L'enjeu majeur pour les filières de production de biocarburants devient de réussir à répondre à la demande ainsi créée, en un temps très court, tant au niveau des capacités de production industrielle qu'à celui de la production de la matière première agricole. Alors que les cultures destinées aux biocarburants n'occupaient qu'une part marginale de la surface agricole française (moins de 350 000 hectares en 2004), elles doivent pour répondre aux objectifs connaître un accroissement rapide. La production nationale de cultures destinées aux biocarburants devrait occuper plus de 1 500 000 hectares en 2008, et 2 000 000 d'hectares en 2010.
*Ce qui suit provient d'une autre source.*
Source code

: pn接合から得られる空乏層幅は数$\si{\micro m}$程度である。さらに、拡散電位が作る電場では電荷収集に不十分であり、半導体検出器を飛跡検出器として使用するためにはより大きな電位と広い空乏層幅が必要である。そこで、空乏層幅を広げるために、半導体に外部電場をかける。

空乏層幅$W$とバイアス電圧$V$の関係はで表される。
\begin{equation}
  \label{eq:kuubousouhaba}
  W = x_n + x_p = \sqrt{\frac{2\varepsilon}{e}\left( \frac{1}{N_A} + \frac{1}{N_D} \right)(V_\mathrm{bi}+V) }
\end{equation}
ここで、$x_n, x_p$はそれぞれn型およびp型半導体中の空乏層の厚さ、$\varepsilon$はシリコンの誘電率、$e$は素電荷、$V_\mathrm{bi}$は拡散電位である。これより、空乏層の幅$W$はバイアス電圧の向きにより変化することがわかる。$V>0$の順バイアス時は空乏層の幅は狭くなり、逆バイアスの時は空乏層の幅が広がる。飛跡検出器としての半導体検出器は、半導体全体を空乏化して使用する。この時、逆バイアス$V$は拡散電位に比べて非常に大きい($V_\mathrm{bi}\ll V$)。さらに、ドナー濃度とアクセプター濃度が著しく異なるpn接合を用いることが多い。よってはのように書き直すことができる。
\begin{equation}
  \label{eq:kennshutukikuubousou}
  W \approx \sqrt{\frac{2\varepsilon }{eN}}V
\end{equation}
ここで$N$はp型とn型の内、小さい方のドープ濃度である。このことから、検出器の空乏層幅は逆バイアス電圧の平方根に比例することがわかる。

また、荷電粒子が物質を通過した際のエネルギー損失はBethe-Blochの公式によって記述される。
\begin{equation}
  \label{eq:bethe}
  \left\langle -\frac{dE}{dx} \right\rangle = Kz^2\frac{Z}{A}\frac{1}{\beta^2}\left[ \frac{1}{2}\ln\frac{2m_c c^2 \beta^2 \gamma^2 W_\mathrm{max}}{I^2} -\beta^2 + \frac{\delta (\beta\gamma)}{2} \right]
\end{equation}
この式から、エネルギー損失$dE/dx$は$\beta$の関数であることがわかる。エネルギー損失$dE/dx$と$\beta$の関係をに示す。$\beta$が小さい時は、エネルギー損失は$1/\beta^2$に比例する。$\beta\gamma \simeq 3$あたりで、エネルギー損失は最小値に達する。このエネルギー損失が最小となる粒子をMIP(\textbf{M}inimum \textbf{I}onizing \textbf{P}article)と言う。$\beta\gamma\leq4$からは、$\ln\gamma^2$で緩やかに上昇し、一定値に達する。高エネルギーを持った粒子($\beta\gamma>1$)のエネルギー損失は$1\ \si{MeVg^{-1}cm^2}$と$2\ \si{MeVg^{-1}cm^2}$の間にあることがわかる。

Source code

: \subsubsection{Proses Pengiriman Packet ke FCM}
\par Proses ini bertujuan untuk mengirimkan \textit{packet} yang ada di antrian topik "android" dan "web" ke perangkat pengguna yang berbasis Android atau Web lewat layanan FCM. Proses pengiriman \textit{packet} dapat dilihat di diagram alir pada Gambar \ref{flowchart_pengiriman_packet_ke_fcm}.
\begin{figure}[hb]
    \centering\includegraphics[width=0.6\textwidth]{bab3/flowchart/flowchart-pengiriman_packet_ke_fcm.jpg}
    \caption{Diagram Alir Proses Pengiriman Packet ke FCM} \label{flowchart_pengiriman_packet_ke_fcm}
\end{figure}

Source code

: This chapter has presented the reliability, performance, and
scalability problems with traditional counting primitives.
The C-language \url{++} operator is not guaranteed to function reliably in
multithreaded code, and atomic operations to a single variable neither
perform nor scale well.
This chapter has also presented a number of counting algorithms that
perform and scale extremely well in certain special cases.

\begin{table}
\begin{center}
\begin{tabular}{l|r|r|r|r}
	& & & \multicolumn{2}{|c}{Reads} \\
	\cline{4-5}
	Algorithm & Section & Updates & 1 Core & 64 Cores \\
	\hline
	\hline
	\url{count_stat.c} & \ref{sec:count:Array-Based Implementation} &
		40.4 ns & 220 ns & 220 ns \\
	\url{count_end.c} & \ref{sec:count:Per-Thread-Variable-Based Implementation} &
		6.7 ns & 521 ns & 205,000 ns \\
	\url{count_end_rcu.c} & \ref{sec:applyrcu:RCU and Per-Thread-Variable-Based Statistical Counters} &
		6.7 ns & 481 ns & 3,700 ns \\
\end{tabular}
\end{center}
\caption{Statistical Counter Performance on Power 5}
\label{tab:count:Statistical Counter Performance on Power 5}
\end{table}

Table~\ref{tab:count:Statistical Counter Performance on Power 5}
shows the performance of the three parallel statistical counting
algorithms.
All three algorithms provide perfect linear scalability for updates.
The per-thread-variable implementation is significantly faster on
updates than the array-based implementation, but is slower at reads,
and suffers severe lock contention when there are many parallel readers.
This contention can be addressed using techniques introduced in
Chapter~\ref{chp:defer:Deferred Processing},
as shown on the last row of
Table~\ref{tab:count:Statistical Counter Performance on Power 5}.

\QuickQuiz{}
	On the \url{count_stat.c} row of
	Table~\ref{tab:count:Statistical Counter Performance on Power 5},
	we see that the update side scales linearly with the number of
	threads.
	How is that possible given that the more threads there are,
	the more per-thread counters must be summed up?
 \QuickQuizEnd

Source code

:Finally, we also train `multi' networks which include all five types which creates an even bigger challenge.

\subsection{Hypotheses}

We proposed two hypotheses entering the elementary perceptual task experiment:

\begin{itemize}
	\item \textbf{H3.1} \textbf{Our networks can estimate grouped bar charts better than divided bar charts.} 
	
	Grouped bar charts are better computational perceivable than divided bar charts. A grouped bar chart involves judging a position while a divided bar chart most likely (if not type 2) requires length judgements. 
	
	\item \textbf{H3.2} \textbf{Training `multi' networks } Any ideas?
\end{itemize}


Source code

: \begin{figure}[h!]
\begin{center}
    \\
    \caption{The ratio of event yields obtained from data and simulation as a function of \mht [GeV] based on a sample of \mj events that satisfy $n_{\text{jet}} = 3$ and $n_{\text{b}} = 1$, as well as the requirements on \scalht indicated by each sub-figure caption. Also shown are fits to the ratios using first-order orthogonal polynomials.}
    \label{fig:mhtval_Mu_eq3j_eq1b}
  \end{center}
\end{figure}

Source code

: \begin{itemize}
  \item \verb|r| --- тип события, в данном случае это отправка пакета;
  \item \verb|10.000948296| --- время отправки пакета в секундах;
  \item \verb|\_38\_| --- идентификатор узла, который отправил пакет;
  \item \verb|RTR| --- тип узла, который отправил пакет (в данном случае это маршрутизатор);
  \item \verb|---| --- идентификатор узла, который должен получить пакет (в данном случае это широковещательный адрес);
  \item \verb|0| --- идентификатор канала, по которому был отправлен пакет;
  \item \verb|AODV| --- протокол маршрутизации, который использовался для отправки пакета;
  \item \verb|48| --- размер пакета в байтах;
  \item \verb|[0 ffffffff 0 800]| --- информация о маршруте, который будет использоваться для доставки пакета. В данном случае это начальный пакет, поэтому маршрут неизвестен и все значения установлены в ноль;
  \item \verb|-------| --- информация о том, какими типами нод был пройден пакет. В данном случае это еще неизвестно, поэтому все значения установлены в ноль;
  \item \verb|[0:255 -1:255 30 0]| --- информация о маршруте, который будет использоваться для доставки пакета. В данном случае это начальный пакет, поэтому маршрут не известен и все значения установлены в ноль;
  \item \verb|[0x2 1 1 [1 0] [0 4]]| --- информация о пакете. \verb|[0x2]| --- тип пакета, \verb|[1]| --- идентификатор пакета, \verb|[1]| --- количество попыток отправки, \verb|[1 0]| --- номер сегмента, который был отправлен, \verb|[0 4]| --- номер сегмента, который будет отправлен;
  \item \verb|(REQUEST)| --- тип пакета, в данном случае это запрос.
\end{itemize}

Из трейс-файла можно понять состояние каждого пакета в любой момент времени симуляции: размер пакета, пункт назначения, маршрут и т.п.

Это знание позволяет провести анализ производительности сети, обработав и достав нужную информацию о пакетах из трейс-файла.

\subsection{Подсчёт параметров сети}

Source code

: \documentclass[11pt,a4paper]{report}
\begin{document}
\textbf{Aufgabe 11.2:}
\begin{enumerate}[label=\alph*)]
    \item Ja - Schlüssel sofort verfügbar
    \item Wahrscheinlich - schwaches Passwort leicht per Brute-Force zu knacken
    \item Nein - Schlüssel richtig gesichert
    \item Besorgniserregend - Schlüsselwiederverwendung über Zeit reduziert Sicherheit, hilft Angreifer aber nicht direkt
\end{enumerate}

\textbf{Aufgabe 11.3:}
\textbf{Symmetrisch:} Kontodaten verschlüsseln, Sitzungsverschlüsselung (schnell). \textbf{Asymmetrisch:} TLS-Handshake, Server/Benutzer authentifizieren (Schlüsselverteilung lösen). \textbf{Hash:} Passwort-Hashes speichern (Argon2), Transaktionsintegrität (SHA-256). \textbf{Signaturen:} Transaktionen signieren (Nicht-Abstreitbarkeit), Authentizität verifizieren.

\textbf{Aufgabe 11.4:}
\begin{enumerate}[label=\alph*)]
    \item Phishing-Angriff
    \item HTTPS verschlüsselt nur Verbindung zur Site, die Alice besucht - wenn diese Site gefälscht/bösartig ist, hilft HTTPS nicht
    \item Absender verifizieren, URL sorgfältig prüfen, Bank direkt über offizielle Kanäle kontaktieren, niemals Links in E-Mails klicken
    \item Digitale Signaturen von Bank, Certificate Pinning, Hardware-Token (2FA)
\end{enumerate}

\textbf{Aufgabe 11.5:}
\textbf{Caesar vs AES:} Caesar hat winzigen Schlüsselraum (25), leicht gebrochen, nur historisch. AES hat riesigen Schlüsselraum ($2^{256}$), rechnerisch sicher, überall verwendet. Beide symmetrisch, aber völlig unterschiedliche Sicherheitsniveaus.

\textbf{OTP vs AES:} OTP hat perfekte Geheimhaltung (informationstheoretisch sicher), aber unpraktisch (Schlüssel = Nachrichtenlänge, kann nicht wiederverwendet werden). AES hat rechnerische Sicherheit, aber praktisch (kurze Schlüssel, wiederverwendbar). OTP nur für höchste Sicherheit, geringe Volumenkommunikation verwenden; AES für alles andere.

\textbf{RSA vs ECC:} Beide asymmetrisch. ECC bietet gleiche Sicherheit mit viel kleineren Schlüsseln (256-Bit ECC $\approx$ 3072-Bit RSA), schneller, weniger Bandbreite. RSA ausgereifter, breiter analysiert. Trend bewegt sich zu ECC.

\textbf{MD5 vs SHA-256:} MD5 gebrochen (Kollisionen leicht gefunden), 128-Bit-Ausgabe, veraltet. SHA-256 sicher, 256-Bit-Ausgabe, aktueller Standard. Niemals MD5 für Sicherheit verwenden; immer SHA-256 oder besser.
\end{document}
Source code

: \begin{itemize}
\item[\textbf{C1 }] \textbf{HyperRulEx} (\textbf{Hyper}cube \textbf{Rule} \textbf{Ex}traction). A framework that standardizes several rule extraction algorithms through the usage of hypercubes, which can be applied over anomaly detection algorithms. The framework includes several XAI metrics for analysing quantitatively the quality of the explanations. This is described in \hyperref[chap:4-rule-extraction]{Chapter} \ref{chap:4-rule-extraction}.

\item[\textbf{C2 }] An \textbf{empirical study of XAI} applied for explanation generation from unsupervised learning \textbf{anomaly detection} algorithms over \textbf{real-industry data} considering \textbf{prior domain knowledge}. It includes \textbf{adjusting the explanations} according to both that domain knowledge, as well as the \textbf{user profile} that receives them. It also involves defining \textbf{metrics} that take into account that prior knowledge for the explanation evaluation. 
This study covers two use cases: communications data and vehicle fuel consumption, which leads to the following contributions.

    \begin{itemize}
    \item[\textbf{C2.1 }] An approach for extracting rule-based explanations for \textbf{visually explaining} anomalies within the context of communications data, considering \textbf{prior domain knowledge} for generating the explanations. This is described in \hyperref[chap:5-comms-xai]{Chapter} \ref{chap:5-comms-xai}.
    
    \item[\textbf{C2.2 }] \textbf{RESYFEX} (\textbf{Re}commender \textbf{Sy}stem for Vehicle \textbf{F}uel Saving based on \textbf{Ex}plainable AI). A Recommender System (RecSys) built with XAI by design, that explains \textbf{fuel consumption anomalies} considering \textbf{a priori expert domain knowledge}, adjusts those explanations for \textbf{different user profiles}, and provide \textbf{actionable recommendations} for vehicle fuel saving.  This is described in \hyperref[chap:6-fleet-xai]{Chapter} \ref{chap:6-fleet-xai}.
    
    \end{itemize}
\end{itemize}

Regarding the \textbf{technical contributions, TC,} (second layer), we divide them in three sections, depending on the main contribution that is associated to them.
Ce développement des biocarburants est réclamé par l'ensemble du monde agricole, même si les avis divergent sur le mode de développement à adopter. En effet, face à une PAC de moins en moins protectrice, qui veut développer une agriculture tournée vers les marchés, le développement des biocarburants est vécu comme l'émergence d'un nouveau débouché.

Afin de tenter d'analyser dans quelle mesure la production de biocarburants peut devenir un débouché important pour l'agriculture française, nous étudierons ici plus précisément les perspectives de développement des surfaces cultivées pour l'approvisionnement des usines de biocarburants à travers l'exemple de la Picardie. En effet, cette région est particulièrement intéressante, car, région de grandes cultures, elle a participé pleinement au développement depuis 1992 des trois grandes filières de production de biocarburants (bioéthanol blé, bioéthanol betteraves, EMHV), tant au niveau industriel qu'au niveau agricole.

Dans un premier temps, pour comprendre sur quelles bases la relance de la production de biocarburants s'effectue, nous analyserons le degré de développement de la production des biocarburants en 2004-2005, juste avant que les effets du plan biocarburant ne se fassent réellement sentir: nous verrons quels avantages ont permis à la Picardie de développer depuis 1992 des capacités industrielles de production de biocarburants dans les trois filières, et comment l'agriculture régionale répondait à ces besoins et à ceux des usines limitrophes.

La relance du développement des biocarburants devrait introduire un changement d'échelle, tant au niveau industriel qu'agricole : nous étudierons dans un second temps quels sont les débouchés potentiels qui s'ouvrent aujourd'hui pour les cultures à destination des biocarburants, afin de tenter d'évaluer quelle part et quelle importance ces cultures peuvent prendre dans les assolements régionaux à l'horizon 2008-2010.

* 1 Source : UNICA, union des agro-industries de la canne à sucre de Sao Paulo.

* 2 Source : Renewable Fuels Association, Etats-Unis.

* 3 Source : National Biodiesel Board, Etats-Unis.

* 4 Directives européenne 85/210/CEE du Conseil du 20 mars 1985 et 85/536/CEE du Conseil du 5 décembre 1985.

* 5 Cf Les biocarburants, rapport R. Lévy, février 1993, diffusion : Ministère de l'Industrie et du Commerce extérieur.

* 6 1 litre d'éthanol ou d'EMHV n'a pas le même pouvoir calorifique qu'1 litre d'essence ou de gazole.

* 7 Lors des discussions précédent l'adoption de ces directives, certains Etats membres ont refusé l'instauration d'objectifs obligatoires.